Saturday, 7 May 2011

Confusion over confession by suspect

While Suthep says ex-ranger had admitted to his crime, Army official at crime scene denies development

By Don Pathan
The Nation

Confusion over whether a man suspected of a killing spree in Yala on Tuesday had confessed continued yesterday as Deputy Prime Minister Suthep Thaugsuban told reporters in Bangkok that a former paramilitary ranger had admitted to the crime. Authorities on the ground said interrogation of the suspect had yet to reach any conclusion.

Suthep was quoting Panu Uthairat, the director of the Southern Border Provinces Administrative Centre.

Fourth Army chief LtGeneral Udomchai Thammasarotrat, meanwhile, said that the suspect was still being interrogated and that the authorities had yet to obtain a confession.

Udomchai said the use of martial law had been approved against the suspect, Bannang Sata resident Pirapan Pandam, 27, because the area where the killing spree had been carried out was an extremely restive one.

"It doesn't matter if the suspect is a Buddhist or a Muslim. I am here to uphold the law," Udomchai told The Nation in a telephone interview.

In Bangkok, Suthep was quick to distance the government from the case. He told reporters that the incident that caused the deaths of four people and injuries to 21 was not the work of government security officials. Neither was it the work of Malay Muslim separatists, whom authorities accuse of being behind most of the violence in the deep South, he said.

A senior government official in the region said Pirapan, along with three other alleged culprits, may have been motivated by the fact that his older brother, Sombat, 32, was shot and killed while on a hunting trip in the outback of Bannang Sata district on April 27.

According to the government official, Pirapan is being held at a ranger unit in Raman district in Yala.

Authorities had to act quickly for fear that the incident would prompt serious retaliation from insurgents, the source said.

Efforts are being carried out to convince militant cells in Bannang Sata not to retaliate against what was billed as an isolated incident, he added.

Sombat was killed along with his dog while reportedly on a hunting trip.

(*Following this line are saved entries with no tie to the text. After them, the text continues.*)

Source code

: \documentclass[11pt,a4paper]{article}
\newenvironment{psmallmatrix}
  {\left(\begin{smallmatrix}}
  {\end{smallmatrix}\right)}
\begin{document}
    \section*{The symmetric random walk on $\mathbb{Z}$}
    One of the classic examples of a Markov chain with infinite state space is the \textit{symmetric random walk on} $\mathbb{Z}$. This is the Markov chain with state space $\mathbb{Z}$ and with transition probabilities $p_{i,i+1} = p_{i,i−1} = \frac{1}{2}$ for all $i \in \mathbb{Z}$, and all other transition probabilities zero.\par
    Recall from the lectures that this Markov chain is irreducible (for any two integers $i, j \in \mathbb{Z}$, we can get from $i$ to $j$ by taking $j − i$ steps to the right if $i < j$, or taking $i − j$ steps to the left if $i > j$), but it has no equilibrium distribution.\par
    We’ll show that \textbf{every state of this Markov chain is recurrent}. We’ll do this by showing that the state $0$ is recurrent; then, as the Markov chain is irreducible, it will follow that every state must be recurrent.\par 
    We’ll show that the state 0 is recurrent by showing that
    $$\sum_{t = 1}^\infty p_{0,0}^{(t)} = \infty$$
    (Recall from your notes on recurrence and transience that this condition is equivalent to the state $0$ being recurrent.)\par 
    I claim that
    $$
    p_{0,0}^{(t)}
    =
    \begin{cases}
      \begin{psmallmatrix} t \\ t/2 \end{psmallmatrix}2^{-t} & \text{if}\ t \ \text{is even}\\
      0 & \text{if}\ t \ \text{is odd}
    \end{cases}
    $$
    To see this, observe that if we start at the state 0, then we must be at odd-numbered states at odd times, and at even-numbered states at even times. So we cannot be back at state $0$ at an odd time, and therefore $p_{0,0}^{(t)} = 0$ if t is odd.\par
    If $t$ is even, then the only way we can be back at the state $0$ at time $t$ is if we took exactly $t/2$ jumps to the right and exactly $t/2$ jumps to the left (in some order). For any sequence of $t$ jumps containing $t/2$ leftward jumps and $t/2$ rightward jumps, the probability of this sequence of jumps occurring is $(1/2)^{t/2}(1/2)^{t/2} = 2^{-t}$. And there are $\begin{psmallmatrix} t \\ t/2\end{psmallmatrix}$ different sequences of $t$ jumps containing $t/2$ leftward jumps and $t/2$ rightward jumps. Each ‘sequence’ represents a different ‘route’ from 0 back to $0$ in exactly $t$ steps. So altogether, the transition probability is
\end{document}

A village elder living near where the killing took place said the victim was out to hunt for pangolin, an endangered anteater that is trafficked for illegal meat and medicine markets.

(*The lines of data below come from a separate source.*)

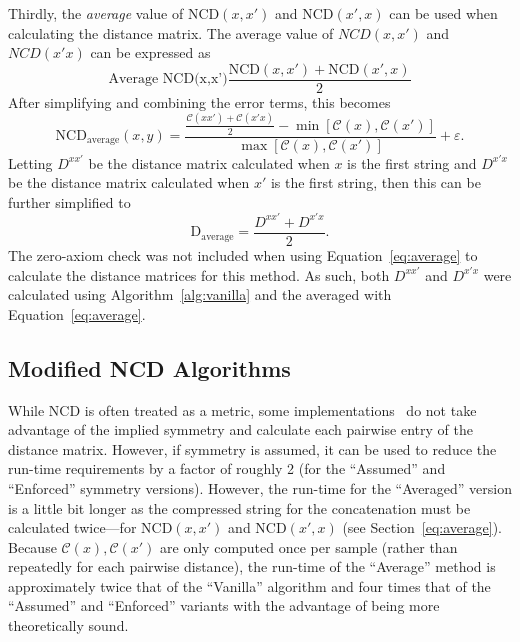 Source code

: \documentclass[preprint,12pt]{elsarticle}
\begin{document}
Thirdly, the \textit{average} value of $\text{NCD}(x,x')$ and $\text{NCD}(x',x)$ can be used when calculating the distance matrix. 
The average value of $NCD(x,x')$ and $NCD(x'x)$ can be expressed as
$$
\text{Average~NCD(x,x')}\frac{\text{NCD}(x,x') + \text{NCD}(x', x)}{2}
$$
After simplifying and combining the error terms, this becomes
\begin{equation}
    \text{NCD}_{\text{average}}(x, y) = \frac{\frac{\mathcal{C}(xx') + \mathcal{C}(x'x)}{2} - \min[\mathcal{C}(x), \mathcal{C}(x')]}{\max[\mathcal{C}(x), \mathcal{C}(x')]} + \varepsilon.
\end{equation}
Letting $D^{xx'}$ be the distance matrix calculated when $x$ is the first string and $D^{x'x}$ be the distance matrix calculated when $x'$ is the first string, then this can be further simplified to
\begin{equation}
    \text{D}_{\text{average}} = \frac{D^{xx'}  + D^{x'x}}{2}.
    \label{eq:average}
\end{equation}
The zero-axiom check was not included when using Equation~\ref{eq:average} to calculate the distance matrices for this method. 
As such, both $D^{xx'}$ and $D^{x'x}$ were calculated using Algorithm~\ref{alg:vanilla} and the averaged with Equation~\ref{eq:average}.

\subsection{Modified NCD Algorithms}

While NCD is often treated as a metric, some implementations~\cite{jiang2022less} do not take advantage of the implied symmetry and calculate each pairwise entry of the distance matrix.
However, if symmetry is assumed, it can be used to reduce the run-time requirements by a factor of roughly 2 (for the ``Assumed'' and ``Enforced'' symmetry versions). 
However, the run-time for the ``Averaged'' version is a little bit longer as the compressed string for the concatenation must be calculated twice---for $\text{NCD}(x,x')$ and $\text{NCD}(x',x)$ (see Section~\ref{eq:average}).
Because $\mathcal{C}(x), \mathcal{C}(x')$ are only computed once per sample (rather than repeatedly for each pairwise distance), the run-time of the ``Average'' method is approximately twice that of the ``Vanilla'' algorithm and four times that of the ``Assumed'' and ``Enforced'' variants with the advantage of being more theoretically sound.
\end{document}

Sombat had been warned repeatedly that there were insurgents in the area but insisted on carrying on with his hunting trip, the elder said.

Local and international human rights organisations said progovernment death squads had been employed in the past to settle scores, but officials insisted that target killings of suspects were not government policy.

Martial law permits detention of a suspect for 10 days without formal charges.

Pirapan and three others on a pickup truck were accused of carrying out the killing spree. The suspects, all in hoods, used AK47 and M16 automatic rifles to attack a teashop, their first target, less than 200 metres from an army outpost.

The four gunmen hit five more targets, including a village grocery store, two young men sitting on a motorbike in front of a local Islamic school, and other passers by on the street.

Eyewitnesses who survived the teashop attack said the four culprits were all hooded and did not say a word to each other.

They also added that the fact that it took about an hour before the authorities showed up at the scene raised questions over their seriousness about tracking down the gunmen.